From: Hangzhou, China
Category: Cell and Molecular Biology
Title of essay: Creating the protein version of DNA base pairing: Programmable and modular protein-protein interactions designed from scratch
Zibo Chen grew up in Hangzhou, China and received his PhD in Biochemistry from the University of Washington in Seattle. During his doctoral research, Zibo programmed de novo designed proteins to have DNA-like specificity, and assembled them into biological circuits that operate inside living cells. He is currently a postdoc scholar at the California Institute of Technology, working on programming cells using modular protein tools. His research interest centers on the precise control of molecular and cellular interactions for therapeutic applications. Outside of the lab, he enjoys travelling, flying drones, and piloting small airplanes.
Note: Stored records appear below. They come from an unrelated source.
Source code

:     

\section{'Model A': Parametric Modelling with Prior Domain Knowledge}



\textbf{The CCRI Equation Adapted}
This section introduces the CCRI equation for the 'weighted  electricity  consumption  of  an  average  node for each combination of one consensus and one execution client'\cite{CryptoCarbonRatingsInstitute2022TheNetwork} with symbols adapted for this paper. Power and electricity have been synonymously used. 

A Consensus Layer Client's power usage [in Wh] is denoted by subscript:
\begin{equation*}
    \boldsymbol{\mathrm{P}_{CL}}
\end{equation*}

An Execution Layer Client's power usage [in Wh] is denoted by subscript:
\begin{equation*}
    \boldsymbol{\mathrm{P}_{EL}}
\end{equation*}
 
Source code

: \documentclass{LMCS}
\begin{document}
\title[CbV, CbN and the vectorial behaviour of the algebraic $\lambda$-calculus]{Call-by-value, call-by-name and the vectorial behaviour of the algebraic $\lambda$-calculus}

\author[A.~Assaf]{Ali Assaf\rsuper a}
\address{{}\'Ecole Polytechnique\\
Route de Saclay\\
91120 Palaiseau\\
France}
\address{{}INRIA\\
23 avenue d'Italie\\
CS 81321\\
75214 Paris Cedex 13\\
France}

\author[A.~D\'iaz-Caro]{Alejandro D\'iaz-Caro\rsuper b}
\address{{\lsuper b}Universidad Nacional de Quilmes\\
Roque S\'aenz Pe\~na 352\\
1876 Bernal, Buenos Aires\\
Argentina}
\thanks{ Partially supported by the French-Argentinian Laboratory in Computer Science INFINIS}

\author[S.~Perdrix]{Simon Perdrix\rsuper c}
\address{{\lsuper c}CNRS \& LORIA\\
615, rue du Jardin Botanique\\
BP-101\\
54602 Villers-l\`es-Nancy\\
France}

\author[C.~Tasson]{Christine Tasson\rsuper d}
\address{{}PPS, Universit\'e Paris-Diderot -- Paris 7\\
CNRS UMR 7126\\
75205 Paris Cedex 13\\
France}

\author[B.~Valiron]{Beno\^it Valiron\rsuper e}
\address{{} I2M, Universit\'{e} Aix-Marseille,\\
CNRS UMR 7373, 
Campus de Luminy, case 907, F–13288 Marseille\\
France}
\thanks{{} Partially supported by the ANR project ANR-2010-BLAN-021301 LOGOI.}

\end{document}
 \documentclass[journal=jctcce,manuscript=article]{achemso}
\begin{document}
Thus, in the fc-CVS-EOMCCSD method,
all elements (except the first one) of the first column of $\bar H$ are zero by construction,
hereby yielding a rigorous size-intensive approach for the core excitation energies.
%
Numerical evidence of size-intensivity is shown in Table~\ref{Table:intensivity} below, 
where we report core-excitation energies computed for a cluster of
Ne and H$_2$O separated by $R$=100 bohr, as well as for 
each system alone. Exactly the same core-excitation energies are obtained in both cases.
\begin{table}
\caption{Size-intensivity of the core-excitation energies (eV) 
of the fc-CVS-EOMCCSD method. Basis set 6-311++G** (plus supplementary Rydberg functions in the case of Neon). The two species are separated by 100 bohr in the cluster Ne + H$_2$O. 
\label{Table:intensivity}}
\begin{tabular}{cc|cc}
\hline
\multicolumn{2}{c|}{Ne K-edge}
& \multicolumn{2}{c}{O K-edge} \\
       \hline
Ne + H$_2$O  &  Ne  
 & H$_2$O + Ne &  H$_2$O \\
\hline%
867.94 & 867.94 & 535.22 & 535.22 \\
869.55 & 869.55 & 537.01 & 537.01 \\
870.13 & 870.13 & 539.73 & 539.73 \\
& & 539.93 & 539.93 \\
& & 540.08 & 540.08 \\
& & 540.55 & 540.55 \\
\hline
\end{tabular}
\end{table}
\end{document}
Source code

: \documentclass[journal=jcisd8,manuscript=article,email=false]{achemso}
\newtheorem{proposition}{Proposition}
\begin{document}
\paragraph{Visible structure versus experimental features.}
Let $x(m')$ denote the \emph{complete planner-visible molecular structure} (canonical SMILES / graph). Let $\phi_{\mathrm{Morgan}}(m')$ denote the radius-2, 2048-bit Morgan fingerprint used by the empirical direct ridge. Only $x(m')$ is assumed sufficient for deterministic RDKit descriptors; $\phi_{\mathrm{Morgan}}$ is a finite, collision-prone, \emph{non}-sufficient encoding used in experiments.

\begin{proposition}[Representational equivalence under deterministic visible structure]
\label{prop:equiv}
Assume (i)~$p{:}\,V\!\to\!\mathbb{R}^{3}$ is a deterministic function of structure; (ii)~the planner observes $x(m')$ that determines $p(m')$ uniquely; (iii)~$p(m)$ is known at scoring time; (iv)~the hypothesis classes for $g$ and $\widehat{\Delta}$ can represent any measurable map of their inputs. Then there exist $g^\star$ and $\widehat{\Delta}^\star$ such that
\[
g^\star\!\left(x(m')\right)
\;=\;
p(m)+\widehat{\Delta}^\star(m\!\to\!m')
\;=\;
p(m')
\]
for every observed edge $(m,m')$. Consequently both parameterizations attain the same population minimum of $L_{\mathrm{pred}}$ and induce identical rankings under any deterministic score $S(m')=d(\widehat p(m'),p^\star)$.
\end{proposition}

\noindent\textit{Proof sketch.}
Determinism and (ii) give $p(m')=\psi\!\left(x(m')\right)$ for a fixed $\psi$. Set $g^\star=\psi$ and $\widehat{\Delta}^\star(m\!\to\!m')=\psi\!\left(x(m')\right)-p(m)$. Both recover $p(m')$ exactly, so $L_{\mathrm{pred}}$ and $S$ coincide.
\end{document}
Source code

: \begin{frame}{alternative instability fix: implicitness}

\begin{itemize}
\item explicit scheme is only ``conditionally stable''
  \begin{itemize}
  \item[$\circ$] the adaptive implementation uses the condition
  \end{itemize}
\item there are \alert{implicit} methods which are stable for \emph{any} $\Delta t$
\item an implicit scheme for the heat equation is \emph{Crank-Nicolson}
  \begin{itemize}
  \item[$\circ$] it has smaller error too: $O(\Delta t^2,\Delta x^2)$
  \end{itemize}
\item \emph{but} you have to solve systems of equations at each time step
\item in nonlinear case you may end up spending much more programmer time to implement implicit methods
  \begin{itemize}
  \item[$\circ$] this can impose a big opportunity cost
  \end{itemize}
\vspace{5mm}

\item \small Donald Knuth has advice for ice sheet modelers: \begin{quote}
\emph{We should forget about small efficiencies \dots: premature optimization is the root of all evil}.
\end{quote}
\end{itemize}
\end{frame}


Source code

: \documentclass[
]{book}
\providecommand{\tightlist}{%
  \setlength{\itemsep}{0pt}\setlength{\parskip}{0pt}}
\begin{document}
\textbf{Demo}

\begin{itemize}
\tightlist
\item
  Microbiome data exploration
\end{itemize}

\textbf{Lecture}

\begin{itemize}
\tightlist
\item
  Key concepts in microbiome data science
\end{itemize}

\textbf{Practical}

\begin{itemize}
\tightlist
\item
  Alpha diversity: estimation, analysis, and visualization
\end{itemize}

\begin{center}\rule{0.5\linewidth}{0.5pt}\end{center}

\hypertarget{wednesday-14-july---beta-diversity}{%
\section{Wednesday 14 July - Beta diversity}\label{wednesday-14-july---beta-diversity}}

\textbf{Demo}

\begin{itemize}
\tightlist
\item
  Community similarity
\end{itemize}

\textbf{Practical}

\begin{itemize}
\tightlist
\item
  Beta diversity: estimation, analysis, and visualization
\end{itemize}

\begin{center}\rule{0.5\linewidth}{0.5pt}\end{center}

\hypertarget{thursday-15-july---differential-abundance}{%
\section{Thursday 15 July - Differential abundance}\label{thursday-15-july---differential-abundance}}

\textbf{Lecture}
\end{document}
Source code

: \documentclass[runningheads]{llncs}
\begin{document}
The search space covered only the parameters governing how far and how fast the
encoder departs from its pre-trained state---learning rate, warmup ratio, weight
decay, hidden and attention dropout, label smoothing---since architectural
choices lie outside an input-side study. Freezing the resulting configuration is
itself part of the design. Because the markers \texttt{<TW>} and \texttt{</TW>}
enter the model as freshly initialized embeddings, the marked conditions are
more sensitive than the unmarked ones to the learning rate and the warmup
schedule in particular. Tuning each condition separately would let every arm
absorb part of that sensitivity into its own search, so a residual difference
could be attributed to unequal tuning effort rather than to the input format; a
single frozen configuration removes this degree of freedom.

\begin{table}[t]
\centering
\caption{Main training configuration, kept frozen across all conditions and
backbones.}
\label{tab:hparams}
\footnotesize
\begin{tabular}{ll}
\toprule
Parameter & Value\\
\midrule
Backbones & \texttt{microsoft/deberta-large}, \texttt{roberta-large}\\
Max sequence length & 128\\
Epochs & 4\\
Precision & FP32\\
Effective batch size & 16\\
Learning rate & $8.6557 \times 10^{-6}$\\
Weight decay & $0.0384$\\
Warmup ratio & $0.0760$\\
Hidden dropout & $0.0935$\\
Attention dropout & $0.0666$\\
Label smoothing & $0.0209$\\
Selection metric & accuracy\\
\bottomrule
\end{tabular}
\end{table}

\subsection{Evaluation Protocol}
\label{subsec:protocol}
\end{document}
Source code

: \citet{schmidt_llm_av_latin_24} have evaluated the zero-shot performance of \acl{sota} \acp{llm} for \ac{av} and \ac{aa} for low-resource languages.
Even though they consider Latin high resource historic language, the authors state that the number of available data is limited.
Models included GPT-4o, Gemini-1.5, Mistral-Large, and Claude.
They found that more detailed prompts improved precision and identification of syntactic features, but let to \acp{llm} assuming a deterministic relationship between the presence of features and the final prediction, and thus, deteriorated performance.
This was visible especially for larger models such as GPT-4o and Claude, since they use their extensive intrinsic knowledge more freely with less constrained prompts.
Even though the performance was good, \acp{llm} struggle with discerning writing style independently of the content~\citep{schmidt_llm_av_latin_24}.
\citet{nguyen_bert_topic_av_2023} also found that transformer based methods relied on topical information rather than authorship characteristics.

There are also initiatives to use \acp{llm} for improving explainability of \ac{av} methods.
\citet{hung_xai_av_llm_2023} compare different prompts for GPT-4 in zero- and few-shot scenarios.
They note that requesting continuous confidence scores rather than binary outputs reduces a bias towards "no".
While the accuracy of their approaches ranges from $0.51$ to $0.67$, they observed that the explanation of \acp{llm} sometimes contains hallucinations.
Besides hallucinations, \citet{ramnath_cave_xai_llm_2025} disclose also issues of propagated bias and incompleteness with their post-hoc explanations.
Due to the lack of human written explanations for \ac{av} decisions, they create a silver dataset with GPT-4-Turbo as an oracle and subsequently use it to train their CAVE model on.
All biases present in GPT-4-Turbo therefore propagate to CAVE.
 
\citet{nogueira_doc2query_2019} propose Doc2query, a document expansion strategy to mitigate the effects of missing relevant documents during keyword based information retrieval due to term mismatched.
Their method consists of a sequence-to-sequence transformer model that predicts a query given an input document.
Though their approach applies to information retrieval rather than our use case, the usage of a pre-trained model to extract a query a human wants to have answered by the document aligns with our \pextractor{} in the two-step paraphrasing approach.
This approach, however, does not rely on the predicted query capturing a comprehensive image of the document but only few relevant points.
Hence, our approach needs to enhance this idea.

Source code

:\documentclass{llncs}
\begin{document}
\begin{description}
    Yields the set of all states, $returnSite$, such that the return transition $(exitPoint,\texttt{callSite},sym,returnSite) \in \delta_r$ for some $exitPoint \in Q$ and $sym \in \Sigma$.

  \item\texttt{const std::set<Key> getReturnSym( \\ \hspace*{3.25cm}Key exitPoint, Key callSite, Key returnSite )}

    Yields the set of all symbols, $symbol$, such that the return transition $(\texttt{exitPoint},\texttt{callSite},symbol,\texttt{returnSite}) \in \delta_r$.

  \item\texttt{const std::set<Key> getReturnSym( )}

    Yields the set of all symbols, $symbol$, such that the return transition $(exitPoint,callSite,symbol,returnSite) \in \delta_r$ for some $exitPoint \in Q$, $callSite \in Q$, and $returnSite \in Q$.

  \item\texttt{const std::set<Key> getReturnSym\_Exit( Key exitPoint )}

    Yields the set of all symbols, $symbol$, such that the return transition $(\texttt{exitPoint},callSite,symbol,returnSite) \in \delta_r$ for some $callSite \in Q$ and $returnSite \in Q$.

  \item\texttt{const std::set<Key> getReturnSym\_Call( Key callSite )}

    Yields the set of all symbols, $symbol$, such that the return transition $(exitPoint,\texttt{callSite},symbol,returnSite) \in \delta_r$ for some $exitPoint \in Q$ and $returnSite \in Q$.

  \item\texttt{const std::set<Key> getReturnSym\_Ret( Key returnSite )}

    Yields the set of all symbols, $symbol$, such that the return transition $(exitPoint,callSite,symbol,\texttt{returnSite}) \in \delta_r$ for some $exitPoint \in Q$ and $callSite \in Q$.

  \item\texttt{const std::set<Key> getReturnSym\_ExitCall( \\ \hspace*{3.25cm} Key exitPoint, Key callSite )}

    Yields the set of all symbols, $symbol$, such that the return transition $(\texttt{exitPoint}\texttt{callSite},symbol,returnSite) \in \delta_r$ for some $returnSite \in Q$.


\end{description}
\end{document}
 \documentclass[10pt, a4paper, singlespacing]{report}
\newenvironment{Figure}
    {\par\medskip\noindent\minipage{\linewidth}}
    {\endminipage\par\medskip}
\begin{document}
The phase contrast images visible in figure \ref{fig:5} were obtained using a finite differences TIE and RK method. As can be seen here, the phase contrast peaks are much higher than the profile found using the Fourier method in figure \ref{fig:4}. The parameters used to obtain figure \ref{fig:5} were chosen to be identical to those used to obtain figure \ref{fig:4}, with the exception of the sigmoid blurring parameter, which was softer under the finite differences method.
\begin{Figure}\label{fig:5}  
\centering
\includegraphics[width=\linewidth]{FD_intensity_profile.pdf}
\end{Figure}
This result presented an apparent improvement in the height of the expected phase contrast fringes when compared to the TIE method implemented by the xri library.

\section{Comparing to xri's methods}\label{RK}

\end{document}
When scientists design DNA primers for molecular coning, they simply take a look at the target sequence and write down its reverse complement counterpart. This is made possible by the modular specificity code of DNA: A binds to T, and C binds to G. Proteins, however, do not have such specificity code which makes the design of protein-protein interactions challenging. This essay describes a way to achieve DNA-like programmable specificity in proteins via computational design, which extends to the creation of a large set of orthogonal protein heterodimers, protein-based logic gates that operate in living cells, and lego-like proteins that self-assemble into two-dimensional materials.